PIPER, JOHN
BRIGHTON AQUATINTS. [LONDON: DUCKWORTH, 1939]
£2,300
Auction: 10 October 2018 at 11:00 BST
Description
Oblong folio, 12 aquatints interleaved with titles and descriptions on blue paper, tissue guards for all but one print present, original pink quarter cloth over patterned paper boards, small mark to upper cover, a few tissue guards creased
Footnote
Note: John Piper's first sketches, taken as a child before the outbreak of the First World War, were chiefly architectural. He drew the monuments and buildings around his home in Epsom, even turning the work into handmade guidebooks . As an adult, his artistic output ranged from stained-glass to prints, to work with textiles . However, architecture, and the landscape complete with its human constructions, seems to remain a central theme throughout Piper's career.
Piper is perhaps best known in the mainstream for his paintings of the destruction of Coventry Cathedral. As an official war artist during the Second World War, he had the opportunity to capture the scenes of the bombed cathedral on the 15th November, the day immediately following the air raid.

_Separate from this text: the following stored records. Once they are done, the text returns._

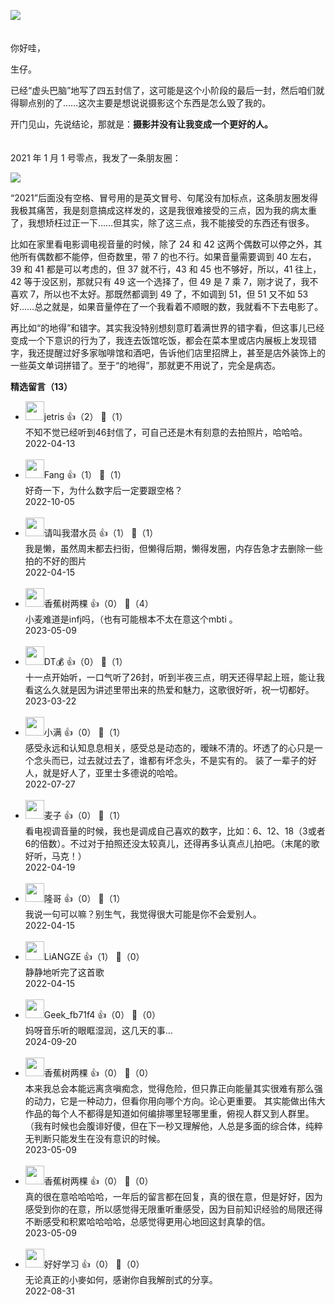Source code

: [![](https://static001.geekbang.org/resource/image/f9/ed/f9987yyb5e0d302b53f72878d6b738ed.jpg?wh=750x360)](http://time.geekbang.org/column/article/504775)  
　

你好哇，

生仔。

已经“虚头巴脑”地写了四五封信了，这可能是这个小阶段的最后一封，然后咱们就得聊点别的了……这次主要是想说说摄影这个东西是怎么毁了我的。

开门见山，先说结论，那就是：**摄影并没有让我变成一个更好的人。**  
　

2021 年 1 月 1 号零点，我发了一条朋友圈：

![](https://static001.geekbang.org/resource/image/47/c5/4749a7b10884acb0afcde24d3bc9c6c5.jpg?wh=1170x283)

“2021”后面没有空格、冒号用的是英文冒号、句尾没有加标点，这条朋友圈发得我极其痛苦，我是刻意搞成这样发的，这是我很难接受的三点，因为我的病太重了，我想矫枉过正一下……但其实，除了这三点，我不能接受的东西还有很多。

比如在家里看电影调电视音量的时候，除了 24 和 42 这两个偶数可以停之外，其他所有偶数都不能停，但奇数里，带 7 的也不行。如果音量需要调到 40 左右，39 和 41 都是可以考虑的，但 37 就不行，43 和 45 也不够好，所以，41 往上，42 等于没区别，那就只有 49 这一个选择了，但 49 是 7 乘 7，刚才说了，我不喜欢 7，所以也不太好。那既然都调到 49 了，不如调到 51，但 51 又不如 53 好……总之就是，如果音量停在了一个我看着不顺眼的数，我就看不下去电影了。

再比如“的地得”和错字。其实我没特别想刻意盯着满世界的错字看，但这事儿已经变成一个下意识的行为了，我连去饭馆吃饭，都会在菜本里或店内展板上发现错字，我还提醒过好多家咖啡馆和酒吧，告诉他们店里招牌上，甚至是店外装饰上的一些英文单词拼错了。至于“的地得”，那就更不用说了，完全是病态。
<div><strong>精选留言（13）</strong></div><ul>
<li><img src="https://static001.geekbang.org/account/avatar/00/0f/ad/41/aed3f681.jpg" width="30px"><span>jetris</span> 👍（2） 💬（1）<div>不知不觉已经听到46封信了，可自己还是木有刻意的去拍照片，哈哈哈。</div>2022-04-13</li><br/><li><img src="https://static001.geekbang.org/account/avatar/00/18/54/56/f4a10ff8.jpg" width="30px"><span>Fang</span> 👍（1） 💬（1）<div>好奇一下，为什么数字后一定要跟空格？</div>2022-10-05</li><br/><li><img src="https://static001.geekbang.org/account/avatar/00/28/10/fc/213c381f.jpg" width="30px"><span>请叫我潜水员</span> 👍（1） 💬（1）<div>我是懒，虽然周末都去扫街，但懒得后期，懒得发圈，内存告急才去删除一些拍的不好的图片</div>2022-04-15</li><br/><li><img src="https://static001.geekbang.org/account/avatar/00/37/32/ca/90989938.jpg" width="30px"><span>香蕉树两棵</span> 👍（0） 💬（4）<div>小麦难道是infj吗，（也有可能根本不太在意这个mbti 。</div>2023-05-09</li><br/><li><img src="https://static001.geekbang.org/account/avatar/00/36/77/d9/5ad578dd.jpg" width="30px"><span>DT💰</span> 👍（0） 💬（1）<div>十一点开始听，一口气听了26封，听到半夜三点，明天还得早起上班，能让我看这么久就是因为讲述里带出来的热爱和魅力，这歌很好听，祝一切都好。</div>2023-03-22</li><br/><li><img src="https://static001.geekbang.org/account/avatar/00/1b/61/f3/dbf81e8c.jpg" width="30px"><span>小满</span> 👍（0） 💬（1）<div>感受永远和认知息息相关，感受总是动态的，暧昧不清的。坏透了的心只是一个念头而已，过去就过去了，谁都有坏念头，不是实有的。
装了一辈子的好人，就是好人了，亚里士多德说的哈哈。</div>2022-07-27</li><br/><li><img src="https://static001.geekbang.org/account/avatar/00/19/2f/f0/2b1acf0a.jpg" width="30px"><span>麦子</span> 👍（0） 💬（1）<div>看电视调音量的时候，我也是调成自己喜欢的数字，比如：6、12、18（3或者6的倍数）。不过对于拍照还没太较真儿，还得再多认真点儿拍吧。（末尾的歌好听，马克！）</div>2022-04-19</li><br/><li><img src="https://static001.geekbang.org/account/avatar/00/1b/5d/52/21275675.jpg" width="30px"><span>隆哥</span> 👍（0） 💬（1）<div>我说一句可以嘛？别生气，我觉得很大可能是你不会爱别人。</div>2022-04-15</li><br/><li><img src="https://static001.geekbang.org/account/avatar/00/0f/be/bb/c089f246.jpg" width="30px"><span>LiANGZE</span> 👍（1） 💬（0）<div>静静地听完了这首歌</div>2022-04-15</li><br/><li><img src="" width="30px"><span>Geek_fb71f4</span> 👍（0） 💬（0）<div>妈呀音乐听的眼眶湿润，这几天的事…</div>2024-09-20</li><br/><li><img src="https://static001.geekbang.org/account/avatar/00/37/32/ca/90989938.jpg" width="30px"><span>香蕉树两棵</span> 👍（0） 💬（0）<div>本来我总会本能远离贪嗔痴念，觉得危险，但只靠正向能量其实很难有那么强的动力，它是一种动力，但看你用向哪个方向。论心更重要。 其实能做出伟大作品的每个人不都得是知道如何编排哪里轻哪里重，俯视人群又到人群里。 （我有时候也会腹诽好傻，但在下一秒又理解他，人总是多面的综合体，纯粹无判断只能发生在没有意识的时候。</div>2023-05-09</li><br/><li><img src="https://static001.geekbang.org/account/avatar/00/37/32/ca/90989938.jpg" width="30px"><span>香蕉树两棵</span> 👍（0） 💬（0）<div>真的很在意哈哈哈哈，一年后的留言都在回复，真的很在意，但是好好，因为感受到你的在意，所以感觉得无限重听重感受，因为目前知识经验的局限还得不断感受和积累哈哈哈哈，总感觉得更用心地回这封真挚的信。</div>2023-05-09</li><br/><li><img src="https://static001.geekbang.org/account/avatar/00/1a/e3/8f/77b5a753.jpg" width="30px"><span>好好学习</span> 👍（0） 💬（0）<div>无论真正的小麥如何，感谢你自我解剖式的分享。</div>2022-08-31</li><br/>
</ul>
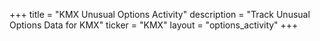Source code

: +++
title = "KMX Unusual Options Activity"
description = "Track Unusual Options Data for KMX"
ticker = "KMX"
layout = "options_activity"
+++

Piper's "Brighton Aquatints" predates his Coventry Cathedral paintings by nearly a year. The aquatint - a type of copper plate print treated with chemicals to resemble watercolour - was commonly used in late 18th and early 19th century guidebooks, such as those by William Gilpin. Piper employed this technique - used to evoke whimsy and the picturesque - and applied it to a modern exploration of Brighton, with its fittingly early 19th century architecture.
Piper perfectly summed-up his view of Brighton:
"The regency architecture of Brighton is worth fighting for, not only because it's good Regency, but also because it's good seaside."
The "Brighton Aquatints" are fun. They combine the whimsy of the Regency with the joy of the seaside and the exploration of abstraction for which Piper is known.